[Problem to solve] From the top of the entries, reproduce each line exactly, stopping after the line that contains "understand what happened". Omit pictures.

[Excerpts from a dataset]
####################
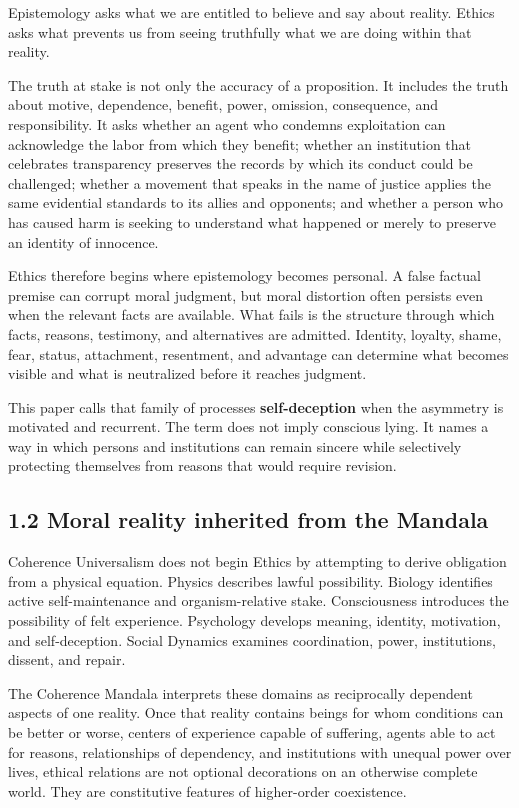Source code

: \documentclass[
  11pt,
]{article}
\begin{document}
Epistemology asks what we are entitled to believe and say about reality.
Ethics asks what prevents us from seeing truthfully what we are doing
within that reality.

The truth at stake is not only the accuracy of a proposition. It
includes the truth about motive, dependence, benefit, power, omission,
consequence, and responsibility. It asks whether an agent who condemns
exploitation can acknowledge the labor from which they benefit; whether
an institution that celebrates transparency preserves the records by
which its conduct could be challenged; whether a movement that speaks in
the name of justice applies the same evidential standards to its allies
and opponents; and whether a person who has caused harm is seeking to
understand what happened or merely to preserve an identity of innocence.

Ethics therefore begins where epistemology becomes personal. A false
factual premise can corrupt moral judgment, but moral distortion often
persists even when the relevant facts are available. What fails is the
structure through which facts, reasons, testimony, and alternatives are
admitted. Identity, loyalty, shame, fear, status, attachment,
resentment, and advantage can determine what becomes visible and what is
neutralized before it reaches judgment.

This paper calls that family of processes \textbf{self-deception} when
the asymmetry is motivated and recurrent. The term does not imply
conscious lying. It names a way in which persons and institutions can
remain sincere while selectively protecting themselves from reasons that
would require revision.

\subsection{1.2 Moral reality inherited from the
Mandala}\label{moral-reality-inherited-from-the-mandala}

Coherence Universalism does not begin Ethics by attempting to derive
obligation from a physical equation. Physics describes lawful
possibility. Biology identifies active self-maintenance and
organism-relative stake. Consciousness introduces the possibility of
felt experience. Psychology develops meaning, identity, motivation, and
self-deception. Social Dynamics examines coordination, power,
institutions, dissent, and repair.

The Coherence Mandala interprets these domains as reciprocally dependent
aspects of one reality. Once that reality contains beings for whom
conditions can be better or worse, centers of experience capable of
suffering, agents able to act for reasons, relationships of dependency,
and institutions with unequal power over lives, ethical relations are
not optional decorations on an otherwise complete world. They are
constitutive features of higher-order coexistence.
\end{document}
####################
[Task response]
Source code

: \documentclass[
  11pt,
]{article}
\begin{document}
Epistemology asks what we are entitled to believe and say about reality.
Ethics asks what prevents us from seeing truthfully what we are doing
within that reality.

The truth at stake is not only the accuracy of a proposition. It
includes the truth about motive, dependence, benefit, power, omission,
consequence, and responsibility. It asks whether an agent who condemns
exploitation can acknowledge the labor from which they benefit; whether
an institution that celebrates transparency preserves the records by
which its conduct could be challenged; whether a movement that speaks in
the name of justice applies the same evidential standards to its allies
and opponents; and whether a person who has caused harm is seeking to
understand what happened or merely to preserve an identity of innocence.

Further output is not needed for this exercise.